Backend Scaling & Performance Engineering — Part 1

1. Core Mindset

Never guess. Always measure.

Most engineers jump straight to solutions (add caching, upgrade DB, add more servers) without identifying the actual bottleneck first. This results in spending a week solving a problem you don’t have, while the real cause remains untouched. Identify the bottleneck before implementing any solution.

2. Performance Metrics

2.1 Latency

Definition: The total time from a user’s action (e.g., button click) to the final result appearing on screen. Includes: network round trip + server processing + DB query + response transmission + browser rendering.
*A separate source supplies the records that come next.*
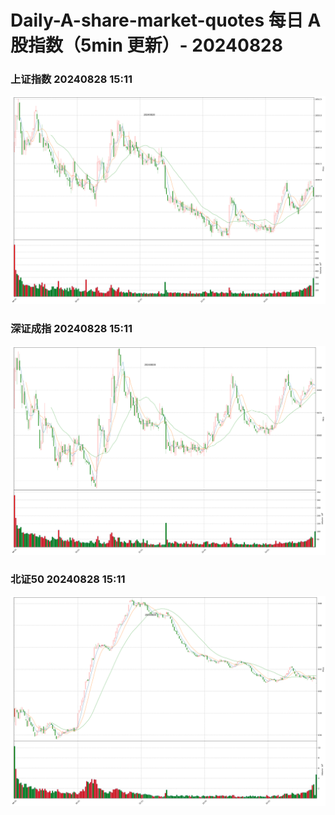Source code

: 
# Daily-A-share-market-quotes 每日 A 股指数（5min 更新）- 20240828

### 上证指数 20240828 15:11
![](./fig/2024/8/20240828-sh000001.png)

### 深证成指 20240828 15:11
![](./fig/2024/8/20240828-sz399001.png)

### 北证50 20240828 15:11
![](./fig/2024/8/20240828-bj899050.png)
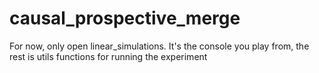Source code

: # causal_prospective_merge

For now, only open linear_simulations. It's the console you play from, the rest is utils functions for running the experiment
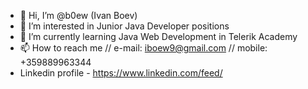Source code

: - 👋 Hi, I’m @b0ew (Ivan Boev)
- 👀 I’m interested in Junior Java Developer positions
- 🌱 I’m currently learning Java Web Development in Telerik Academy 
- 📫 How to reach me // e-mail: iboew9@gmail.com // mobile: +359889963344
- Linkedin profile - https://www.linkedin.com/feed/

<!---
b0ew/b0ew is a ✨ special ✨ repository because its `README.md` (this file) appears on your GitHub profile.
You can click the Preview link to take a look at your changes.
--->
Why averages are useless for latency:

Consider 1,000 requests where 99% complete in 50ms but 1% take 5 seconds. The average looks healthy (~100ms) but 10,000 users/day are waiting 5 seconds. Averages mask outliers that represent your worst user experience.

Use percentiles instead:

Metric	Meaning
P50	50% of requests complete at or below this time. The median.
P90	10% of requests experience this latency or worse.
P95	5% of requests experience this latency or worse.
P99	1% of requests experience this latency or worse.

Why focus on P99 and P95?

Requests with the worst latency usually contain your most complex business logic, complex DB queries, and external service calls
These users are often your most valuable customers — payment flows, checkout, order processing — not casual browsing
A user paying for something generates a more complex query than someone viewing a homepage

2.2 Throughput

Definition: How many requests your system can handle per unit time. Typically measured in requests per second (RPS) or requests per minute.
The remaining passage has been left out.